Say the name fast and Forum almost sounds like porn.

And that's what threatened to end the three-week-old civil trial involving the deadly 2013 building collapse that crushed the Salvation Army thrift store in Center City, killing six and injuring 13.

The Forum Theatre property at 2208 Market St. – the building and land, not the business – was owned by New York real estate speculator Richard Basciano and one of his several holding companies. In December 2012, Basciano ended the lease with the theater operator and announced that it and four other vacant, rundown properties in the 2100 block of Market would be demolished to make way for his planned "Gateway Project" – two residential towers and ground-level retail and commercial space.

The Forum went down and so did 2130, 2132 and 2134 Market and the public and city officials rejoiced. Then, on June 5, 2013, an unbraced three- to four-story brick wall remaining from the Hoagie City building at 2136-38 Market toppled and crushed the Salvation Army's adjacent one-story thrift store at 22nd and Market Streets.

The Gateway project evaporated and the 91-year-old Basciano sold his properties. Two men were criminally convicted of involuntary manslaughter and sentenced to long prison terms. What's left is the trial of consolidated lawsuits for money damages filed against Basciano and his companies, the Salvation Army and several others.

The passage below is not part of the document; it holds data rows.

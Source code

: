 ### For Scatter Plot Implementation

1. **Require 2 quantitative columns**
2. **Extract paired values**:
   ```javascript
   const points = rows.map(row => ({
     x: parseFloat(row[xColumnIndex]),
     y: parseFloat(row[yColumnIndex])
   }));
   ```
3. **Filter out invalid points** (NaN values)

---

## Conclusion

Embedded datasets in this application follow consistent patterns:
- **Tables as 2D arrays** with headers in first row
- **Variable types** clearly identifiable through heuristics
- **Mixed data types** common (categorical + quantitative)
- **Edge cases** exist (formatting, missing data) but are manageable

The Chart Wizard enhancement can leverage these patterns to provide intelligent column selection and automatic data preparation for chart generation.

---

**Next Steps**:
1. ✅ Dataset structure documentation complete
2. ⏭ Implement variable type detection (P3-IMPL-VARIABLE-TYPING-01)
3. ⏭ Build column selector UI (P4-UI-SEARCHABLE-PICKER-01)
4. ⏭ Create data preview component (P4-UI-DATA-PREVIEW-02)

Enter ghost of the Forum Theatre. For three days, ending Monday, the jury listened to a nine-hour-long video excerpt of several days of sworn deposition testimony by Griffin Campbell. Campbell, 52, the North Philadelphia contractor STB hired to demolish the five Basciano buildings, couldn't be there in person because he's serving a 15- to 30-year prison term for his criminal conviction in the collapse.

Twice in those three days, Campbell, in referring to the razing of the Forum Theatre, called it the "porn theater." Or, at least that's the way it sounded.

Lawyers for Basciano and STB immediately asked for a mistrial, arguing that the jury was now tainted and would hold it against Basciano and STB if they believed he was running a pornographic movie theater.

STB attorney Peter A. Greiner argued that the jury would have looked more kindly on his clients if Campbell had called them cocaine addicts.

Philadelphia Common Pleas Court Judge M. Teresa Sarmina was skeptical about that: "One is illegal and the other is not."

On Monday, Sarmina denied the mistrial motion, saying that two uses of the word "porn" in a nine-hour video did not warrant a mistrial. The judge then instructed the jury – without mentioning the word porn – that they may have heard Campbell refer to the "nature of the businesses" on the demolition site. The judge said the businesses operated before STB and Basciano bought the properties and "have nothing to do with the issues in this trial."

Ironically, Basciano made much of his fortune in the pornography business in Manhattan, operating Show World a 16,700-square-foot "sex emporium" in Times Square that once led the New York Times to dub him the city's "King of Porn." Basciano got out of the adult entertainment business in 2004.